Pareidolia is the very human perceptual problem of experiencing things that are not there: feeling your cell phone buzz in your pocket when you're not carrying it, seeing faces in clouds and trees, hearing music in the babbling of a stream. It is the sensory subset of a psychological effect called apophenia: seeing connections in random data.
We're very good at this, and I am interested in how we see patterns in the developing, technological world around us: we assign meaning to things that may not actually be there. We feel like Facebook is connecting us to our friends similarly to how a face-to-face chat might, but is that really so? What if the Facebook feed is more like random data that we are happily judging as meaningful interaction, carefully curated by algorithms to make us keep coming back for more?
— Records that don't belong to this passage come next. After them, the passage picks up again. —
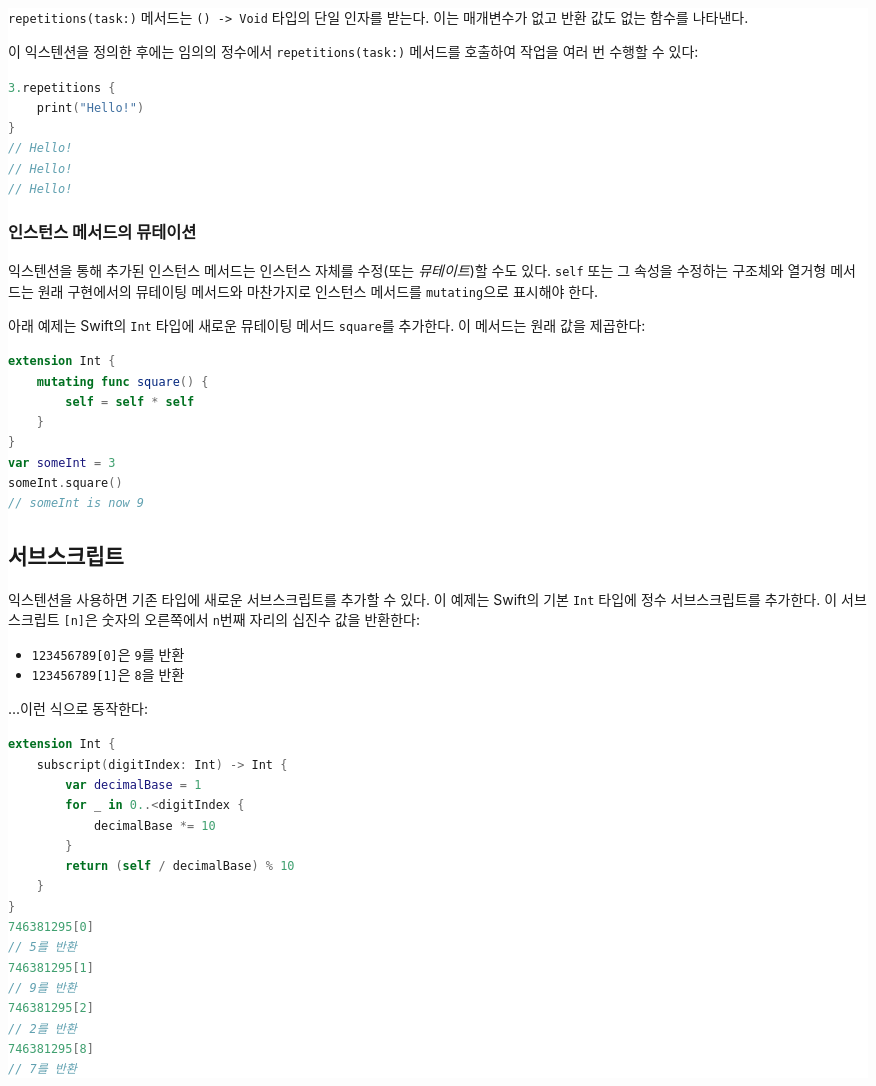 

`repetitions(task:)` 메서드는 `() -> Void` 타입의 단일 인자를 받는다. 이는 매개변수가 없고 반환 값도 없는 함수를 나타낸다.

이 익스텐션을 정의한 후에는 임의의 정수에서 `repetitions(task:)` 메서드를 호출하여 작업을 여러 번 수행할 수 있다:

```swift
3.repetitions {
    print("Hello!")
}
// Hello!
// Hello!
// Hello!
```




### 인스턴스 메서드의 뮤테이션

익스텐션을 통해 추가된 인스턴스 메서드는 인스턴스 자체를 수정(또는 *뮤테이트*)할 수도 있다. `self` 또는 그 속성을 수정하는 구조체와 열거형 메서드는 원래 구현에서의 뮤테이팅 메서드와 마찬가지로 인스턴스 메서드를 `mutating`으로 표시해야 한다.

아래 예제는 Swift의 `Int` 타입에 새로운 뮤테이팅 메서드 `square`를 추가한다. 이 메서드는 원래 값을 제곱한다:

```swift
extension Int {
    mutating func square() {
        self = self * self
    }
}
var someInt = 3
someInt.square()
// someInt is now 9
```




## 서브스크립트

익스텐션을 사용하면 기존 타입에 새로운 서브스크립트를 추가할 수 있다. 이 예제는 Swift의 기본 `Int` 타입에 정수 서브스크립트를 추가한다. 이 서브스크립트 `[n]`은 숫자의 오른쪽에서 `n`번째 자리의 십진수 값을 반환한다:

- `123456789[0]`은 `9`를 반환
- `123456789[1]`은 `8`을 반환

...이런 식으로 동작한다:

```swift
extension Int {
    subscript(digitIndex: Int) -> Int {
        var decimalBase = 1
        for _ in 0..<digitIndex {
            decimalBase *= 10
        }
        return (self / decimalBase) % 10
    }
}
746381295[0]
// 5를 반환
746381295[1]
// 9를 반환
746381295[2]
// 2를 반환
746381295[8]
// 7를 반환
```
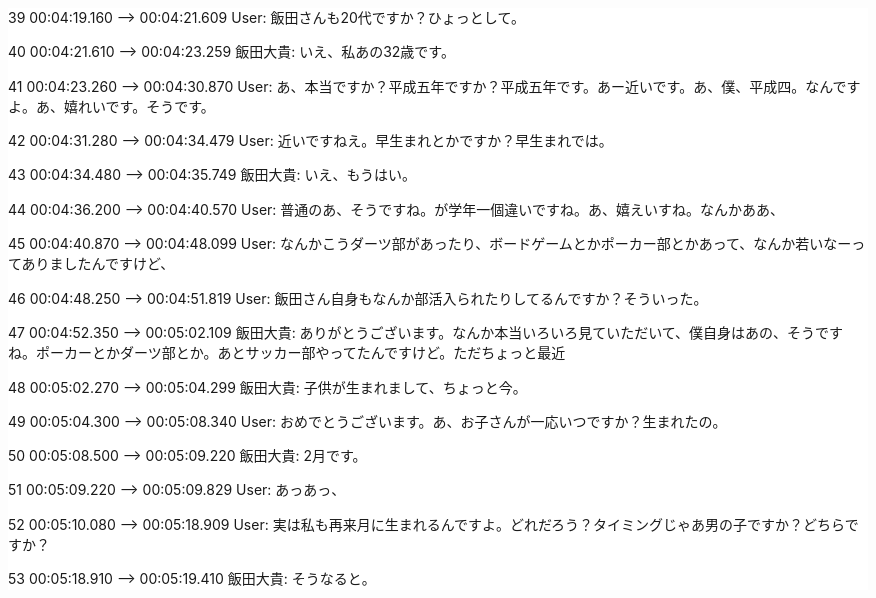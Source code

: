 39
00:04:19.160 --> 00:04:21.609
User: 飯田さんも20代ですか？ひょっとして。

40
00:04:21.610 --> 00:04:23.259
飯田大貴: いえ、私あの32歳です。

41
00:04:23.260 --> 00:04:30.870
User: あ、本当ですか？平成五年ですか？平成五年です。あー近いです。あ、僕、平成四。なんですよ。あ、嬉れいです。そうです。

42
00:04:31.280 --> 00:04:34.479
User: 近いですねえ。早生まれとかですか？早生まれでは。

43
00:04:34.480 --> 00:04:35.749
飯田大貴: いえ、もうはい。

44
00:04:36.200 --> 00:04:40.570
User: 普通のあ、そうですね。が学年一個違いですね。あ、嬉えいすね。なんかああ、

45
00:04:40.870 --> 00:04:48.099
User: なんかこうダーツ部があったり、ボードゲームとかポーカー部とかあって、なんか若いなーってありましたんですけど、

46
00:04:48.250 --> 00:04:51.819
User: 飯田さん自身もなんか部活入られたりしてるんですか？そういった。

47
00:04:52.350 --> 00:05:02.109
飯田大貴: ありがとうございます。なんか本当いろいろ見ていただいて、僕自身はあの、そうですね。ポーカーとかダーツ部とか。あとサッカー部やってたんですけど。ただちょっと最近

48
00:05:02.270 --> 00:05:04.299
飯田大貴: 子供が生まれまして、ちょっと今。

49
00:05:04.300 --> 00:05:08.340
User: おめでとうございます。あ、お子さんが一応いつですか？生まれたの。

50
00:05:08.500 --> 00:05:09.220
飯田大貴: 2月です。

51
00:05:09.220 --> 00:05:09.829
User: あっあっ、

52
00:05:10.080 --> 00:05:18.909
User: 実は私も再来月に生まれるんですよ。どれだろう？タイミングじゃあ男の子ですか？どちらですか？

53
00:05:18.910 --> 00:05:19.410
飯田大貴: そうなると。
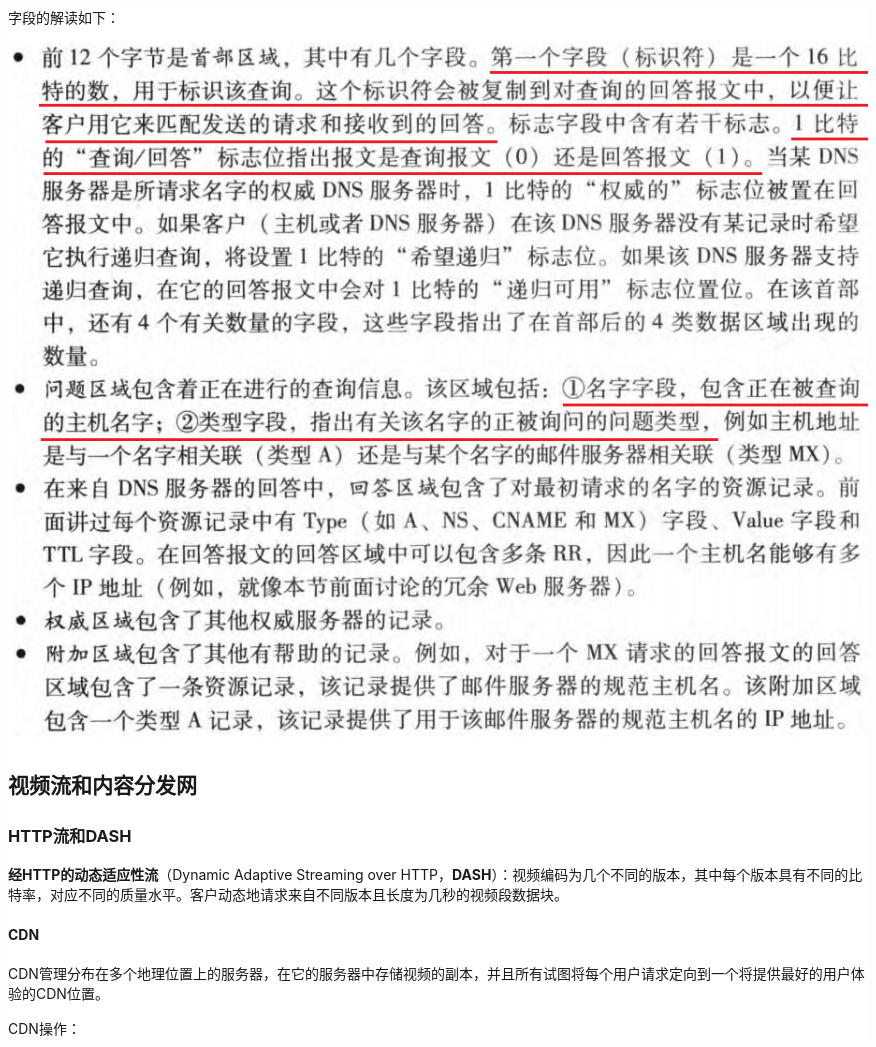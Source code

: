 字段的解读如下：

![](《计算机网络-自顶向下方法》读书笔记/DNS报文字段.png)

## 视频流和内容分发网

### HTTP流和DASH

**经HTTP的动态适应性流**（Dynamic Adaptive Streaming over HTTP，**DASH**）：视频编码为几个不同的版本，其中每个版本具有不同的比特率，对应不同的质量水平。客户动态地请求来自不同版本且长度为几秒的视频段数据块。

#### CDN

CDN管理分布在多个地理位置上的服务器，在它的服务器中存储视频的副本，并且所有试图将每个用户请求定向到一个将提供最好的用户体验的CDN位置。

CDN操作：
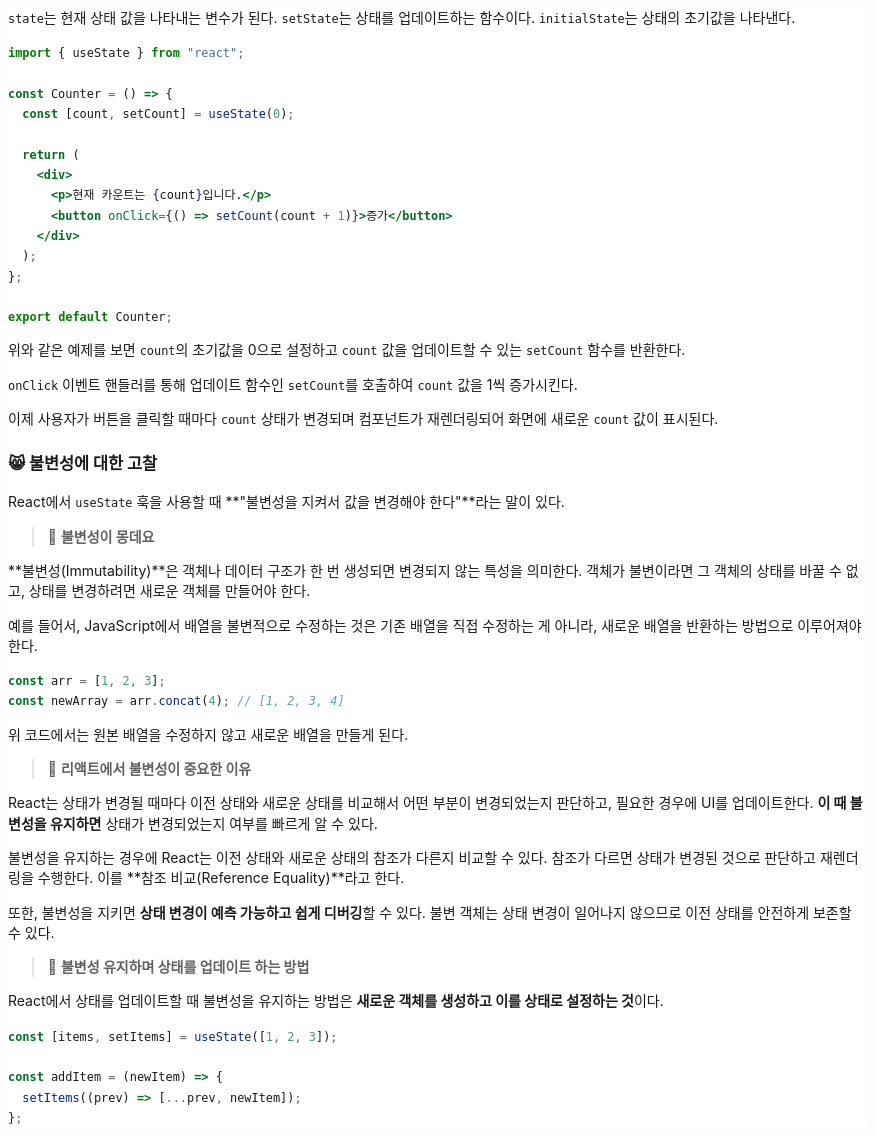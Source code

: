 `state`는 현재 상태 값을 나타내는 변수가 된다. `setState`는 상태를 업데이트하는 함수이다. `initialState`는 상태의 초기값을 나타낸다.

```jsx
import { useState } from "react";

const Counter = () => {
  const [count, setCount] = useState(0);

  return (
    <div>
      <p>현재 카운트는 {count}입니다.</p>
      <button onClick={() => setCount(count + 1)}>증가</button>
    </div>
  );
};

export default Counter;
```

위와 같은 예제를 보면 `count`의 초기값을 0으로 설정하고 `count` 값을 업데이트할 수 있는 `setCount` 함수를 반환한다.

`onClick` 이벤트 핸들러를 통해 업데이트 함수인 `setCount`를 호출하여 `count` 값을 1씩 증가시킨다.

이제 사용자가 버튼을 클릭할 때마다 `count` 상태가 변경되며 컴포넌트가 재렌더링되어 화면에 새로운 `count` 값이 표시된다.

### 😸 불변성에 대한 고찰

React에서 `useState` 훅을 사용할 때 **"불변성을 지켜서 값을 변경해야 한다"**라는 말이 있다.

> 🐾 **불변성이 몽데요**

**불변성(Immutability)**은 객체나 데이터 구조가 한 번 생성되면 변경되지 않는 특성을 의미한다. 객체가 불변이라면 그 객체의 상태를 바꿀 수 없고, 상태를 변경하려면 새로운 객체를 만들어야 한다.

예를 들어서, JavaScript에서 배열을 불변적으로 수정하는 것은 기존 배열을 직접 수정하는 게 아니라, 새로운 배열을 반환하는 방법으로 이루어져야 한다.

```jsx
const arr = [1, 2, 3];
const newArray = arr.concat(4); // [1, 2, 3, 4]
```

위 코드에서는 원본 배열을 수정하지 않고 새로운 배열을 만들게 된다.

> 🐾 **리액트에서 불변성이 중요한 이유**

React는 상태가 변경될 때마다 이전 상태와 새로운 상태를 비교해서 어떤 부분이 변경되었는지 판단하고, 필요한 경우에 UI를 업데이트한다. **이 때 불변성을 유지하면** 상태가 변경되었는지 여부를 빠르게 알 수 있다.

불변성을 유지하는 경우에 React는 이전 상태와 새로운 상태의 참조가 다른지 비교할 수 있다. 참조가 다르면 상태가 변경된 것으로 판단하고 재렌더링을 수행한다. 이를 **참조 비교(Reference Equality)**라고 한다.

또한, 불변성을 지키면 **상태 변경이 예측 가능하고 쉽게 디버깅**할 수 있다. 불변 객체는 상태 변경이 일어나지 않으므로 이전 상태를 안전하게 보존할 수 있다.

> 🐾 **불변성 유지하며 상태를 업데이트 하는 방법**

React에서 상태를 업데이트할 때 불변성을 유지하는 방법은 **새로운 객체를 생성하고 이를 상태로 설정하는 것**이다.

```jsx
const [items, setItems] = useState([1, 2, 3]);

const addItem = (newItem) => {
  setItems((prev) => [...prev, newItem]);
};
```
Pareidolica, with a c, is a made-up word for this idea I have that we humans get addicted to pattern-seeking to our detriment, without stepping back to wonder what's really going on inside our minds. What are the ethical impacts of the technology around us? How can we use the patterns it makes to our mutual benefit, without getting trapped in little dopamine addiction loops, refreshing the page, looking for those tiny faces to pop up and give us a burst of fake reality?
While I'm making this blog for a class assignment, who knows -- I might keep it going after. I can use it to cross-post any interesting essays that come out of my flexible option schooling, or any of my strange fictions.